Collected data
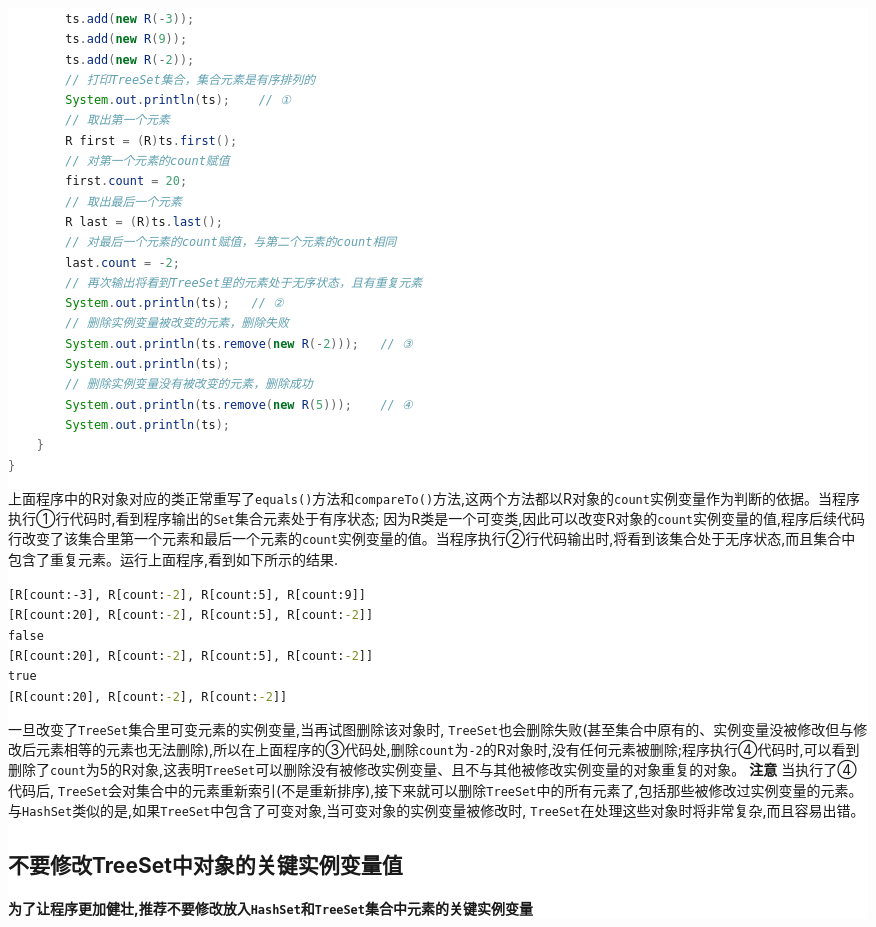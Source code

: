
 ```java
		ts.add(new R(-3));
		ts.add(new R(9));
		ts.add(new R(-2));
		// 打印TreeSet集合，集合元素是有序排列的
		System.out.println(ts);    // ①
		// 取出第一个元素
		R first = (R)ts.first();
		// 对第一个元素的count赋值
		first.count = 20;
		// 取出最后一个元素
		R last = (R)ts.last();
		// 对最后一个元素的count赋值，与第二个元素的count相同
		last.count = -2;
		// 再次输出将看到TreeSet里的元素处于无序状态，且有重复元素
		System.out.println(ts);   // ②
		// 删除实例变量被改变的元素，删除失败
		System.out.println(ts.remove(new R(-2)));   // ③
		System.out.println(ts);
		// 删除实例变量没有被改变的元素，删除成功
		System.out.println(ts.remove(new R(5)));    // ④
		System.out.println(ts);
	}
}
```
上面程序中的R对象对应的类正常重写了`equals()`方法和`compareTo()`方法,这两个方法都以R对象的`count`实例变量作为判断的依据。当程序执行①行代码时,看到程序输出的`Set`集合元素处于有序状态;
因为R类是一个可变类,因此可以改变R对象的`count`实例变量的值,程序后续代码行改变了该集合里第一个元素和最后一个元素的`count`实例变量的值。当程序执行②行代码输出时,将看到该集合处于无序状态,而且集合中包含了重复元素。运行上面程序,看到如下所示的结果.
```cmd
[R[count:-3], R[count:-2], R[count:5], R[count:9]]
[R[count:20], R[count:-2], R[count:5], R[count:-2]]
false
[R[count:20], R[count:-2], R[count:5], R[count:-2]]
true
[R[count:20], R[count:-2], R[count:-2]]
```
一旦改变了`TreeSet`集合里可变元素的实例变量,当再试图删除该对象时, `TreeSet`也会删除失败(甚至集合中原有的、实例变量没被修改但与修改后元素相等的元素也无法删除),所以在上面程序的③代码处,删除`count`为`-2`的R对象时,没有任何元素被删除;程序执行④代码时,可以看到删除了`count`为5的R对象,这表明`TreeSet`可以删除没有被修改实例变量、且不与其他被修改实例变量的对象重复的对象。
**注意**
当执行了④代码后, `TreeSet`会对集合中的元素重新索引(不是重新排序),接下来就可以删除`TreeSet`中的所有元素了,包括那些被修改过实例变量的元素。与`HashSet`类似的是,如果`TreeSet`中包含了可变对象,当可变对象的实例变量被修改时, `TreeSet`在处理这些对象时将非常复杂,而且容易出错。
## 不要修改TreeSet中对象的关键实例变量值 ##
**为了让程序更加健壮,推荐不要修改放入`HashSet`和`TreeSet`集合中元素的关键实例变量**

**Your instructions**
What is needed is every line of the records that contains the word "HashSet".

**Output below**
当执行了④代码后, `TreeSet`会对集合中的元素重新索引(不是重新排序),接下来就可以删除`TreeSet`中的所有元素了,包括那些被修改过实例变量的元素。与`HashSet`类似的是,如果`TreeSet`中包含了可变对象,当可变对象的实例变量被修改时, `TreeSet`在处理这些对象时将非常复杂,而且容易出错。
**为了让程序更加健壮,推荐不要修改放入`HashSet`和`TreeSet`集合中元素的关键实例变量**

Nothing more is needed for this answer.